I lived in the same house on the same farm for the first seventeen years of my life, until the day I left home to go to university. And I never lived with my parents ever again after that. I loved living on a farm even though I was not the typical outdoors type of person. My father and brothers did what few barn chores there were and my mother did all the gardening and lawn care, so my responsibility was pretty much just my schoolwork. But I loved walking out into the pasture or across the fields or walking or biking down the roads and over to the nearest neighbours which, for the first ten years, was where the twins lived, Linda and Leila, and after that, my cousins, four boys all younger than me. The pasture was a magical place of grass, low box-like shrubs, and scrub bush, mostly Manitoba maple and poplar, with willow in the lower sections surrounding the sloughs (rhymes with “clues”) which are places where rainwater and runoff water collect, mostly in spring, and which have usually evaporated before the end of summer. If the water did not evaporate, then it would have been called a lake. The farm was on the Parklands of Manitoba, three quarter sections around the home place, most of it “broken” meaning under cultivation, planted in wheat, oats, barley, or flax, with clumps of bush around the farmstead and along the fencelines.

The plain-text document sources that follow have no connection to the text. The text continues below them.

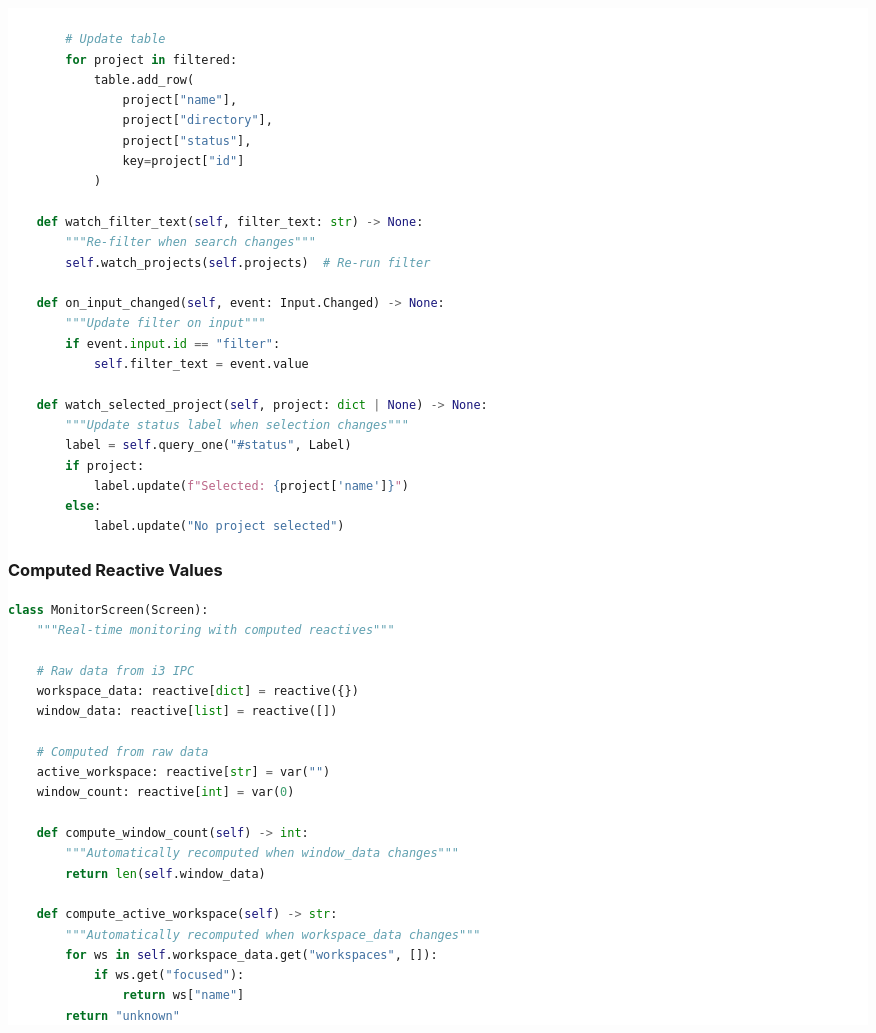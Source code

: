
 ```python

        # Update table
        for project in filtered:
            table.add_row(
                project["name"],
                project["directory"],
                project["status"],
                key=project["id"]
            )

    def watch_filter_text(self, filter_text: str) -> None:
        """Re-filter when search changes"""
        self.watch_projects(self.projects)  # Re-run filter

    def on_input_changed(self, event: Input.Changed) -> None:
        """Update filter on input"""
        if event.input.id == "filter":
            self.filter_text = event.value

    def watch_selected_project(self, project: dict | None) -> None:
        """Update status label when selection changes"""
        label = self.query_one("#status", Label)
        if project:
            label.update(f"Selected: {project['name']}")
        else:
            label.update("No project selected")
```

### Computed Reactive Values

```python
class MonitorScreen(Screen):
    """Real-time monitoring with computed reactives"""

    # Raw data from i3 IPC
    workspace_data: reactive[dict] = reactive({})
    window_data: reactive[list] = reactive([])

    # Computed from raw data
    active_workspace: reactive[str] = var("")
    window_count: reactive[int] = var(0)

    def compute_window_count(self) -> int:
        """Automatically recomputed when window_data changes"""
        return len(self.window_data)

    def compute_active_workspace(self) -> str:
        """Automatically recomputed when workspace_data changes"""
        for ws in self.workspace_data.get("workspaces", []):
            if ws.get("focused"):
                return ws["name"]
        return "unknown"
```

Set atop what passed for a hill on those plains, surrounded by a mature windbreak of Manitoba maple and American elm, and covered with grey asphalt siding, the house was old. It came with the farm. It had been built in 1891 and did not have a foundation or a basement. There was a cellar dug into the dirt underneath the main building which was accessed originally by a trap door from the kitchen. The house was heated by the cookstove and a space heater which burned originally, coal, then briquettes, then oil. The upstairs was heated by a chimney which snaked through the floor and walls and out through the roof. My mother always tried to improve the house. She had grown up in a much larger ranch house built the same year but in BC, about 2000 miles away. She painted and wallpapered and eventually got built-in cupboards installed and running water in a bathroom after “rural electrification” arrived, and a water cistern under the new master bedroom. We never had “flush toilets” at home, just an outhouse, but also the luxury of an “indoor honey bucket” during the winter. The downstairs floors were beige tile and the upstairs, grey linoleum. There was yellow congoleum around the kitchen walls and painted v-joint wainscotting which was removed and the walls covered with gyproc when a picture window was installed in the living room. I can barely remember the pre-electric light days, although I still have some of the kerosene lamps that we used back then.

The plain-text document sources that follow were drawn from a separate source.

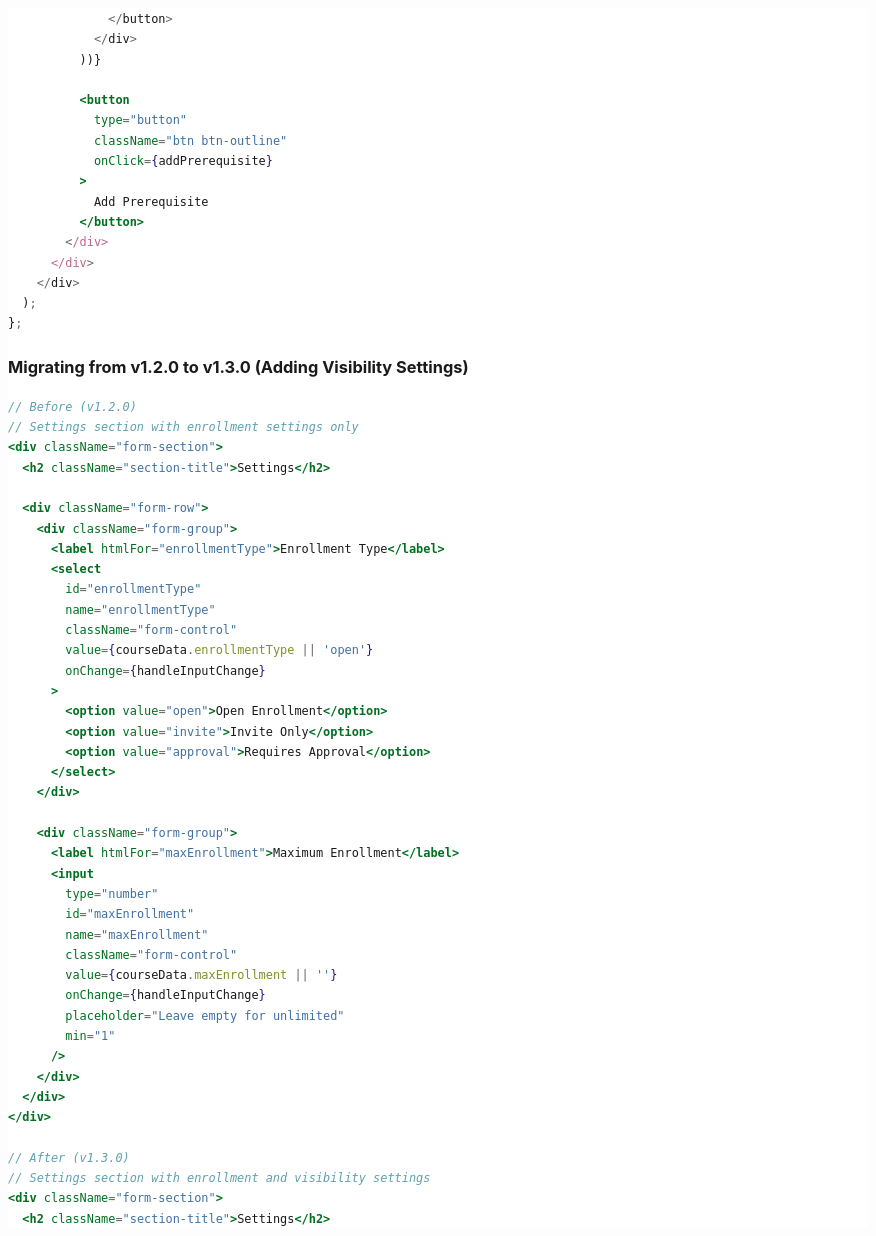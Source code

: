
 ```jsx
              </button>
            </div>
          ))}
          
          <button
            type="button"
            className="btn btn-outline"
            onClick={addPrerequisite}
          >
            Add Prerequisite
          </button>
        </div>
      </div>
    </div>
  );
};
```

### Migrating from v1.2.0 to v1.3.0 (Adding Visibility Settings)

```jsx
// Before (v1.2.0)
// Settings section with enrollment settings only
<div className="form-section">
  <h2 className="section-title">Settings</h2>
  
  <div className="form-row">
    <div className="form-group">
      <label htmlFor="enrollmentType">Enrollment Type</label>
      <select
        id="enrollmentType"
        name="enrollmentType"
        className="form-control"
        value={courseData.enrollmentType || 'open'}
        onChange={handleInputChange}
      >
        <option value="open">Open Enrollment</option>
        <option value="invite">Invite Only</option>
        <option value="approval">Requires Approval</option>
      </select>
    </div>
    
    <div className="form-group">
      <label htmlFor="maxEnrollment">Maximum Enrollment</label>
      <input
        type="number"
        id="maxEnrollment"
        name="maxEnrollment"
        className="form-control"
        value={courseData.maxEnrollment || ''}
        onChange={handleInputChange}
        placeholder="Leave empty for unlimited"
        min="1"
      />
    </div>
  </div>
</div>

// After (v1.3.0)
// Settings section with enrollment and visibility settings
<div className="form-section">
  <h2 className="section-title">Settings</h2>
```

My room was one of two small bedrooms under the slanted ceilings upstairs. I inherited its white wallpaper with red roses which I loved. The room had two big windows facing south which for one week every month were flooded with moonlight. I loved that room and the moon is one of the things I missed most when I moved to the city with all its light pollution. I still miss the moon, and the Northern Lights, and the winter sunlight on snow. And the wolf willow. The way it smells in June when its shy flowers bloom.


The first leaving consisted of day trips, going to school. A van (a private car contracted to transport schoolchildren) picked us up at the door at 8:25 am and drove us to school and home again by 3:55 pm. School was in town, Oak River, about five miles away. I did my whole school career there, eight years in the elementary school and four in the “new” high school, Oak River Collegiate (although my brothers, only one and three years behind me, both graduated from Rivers Collegiate, in a slightly larger town, about ten miles from our farm, because of consolidation.)


I left home to go to university, moving into women's residence at the University of Manitoba's Fort Garry campus. I loved university, and living on campus. There were 20,000 students there at that time (only twelve in my whole Grade 12 graduating class) so it was a bit of a culture shock, but in a good way. I learned to negotiate the buses around Winnipeg, a city of about one half a million people, then and now. I was there for four years and then three years summer school for teacher training. Some of the best years of my life.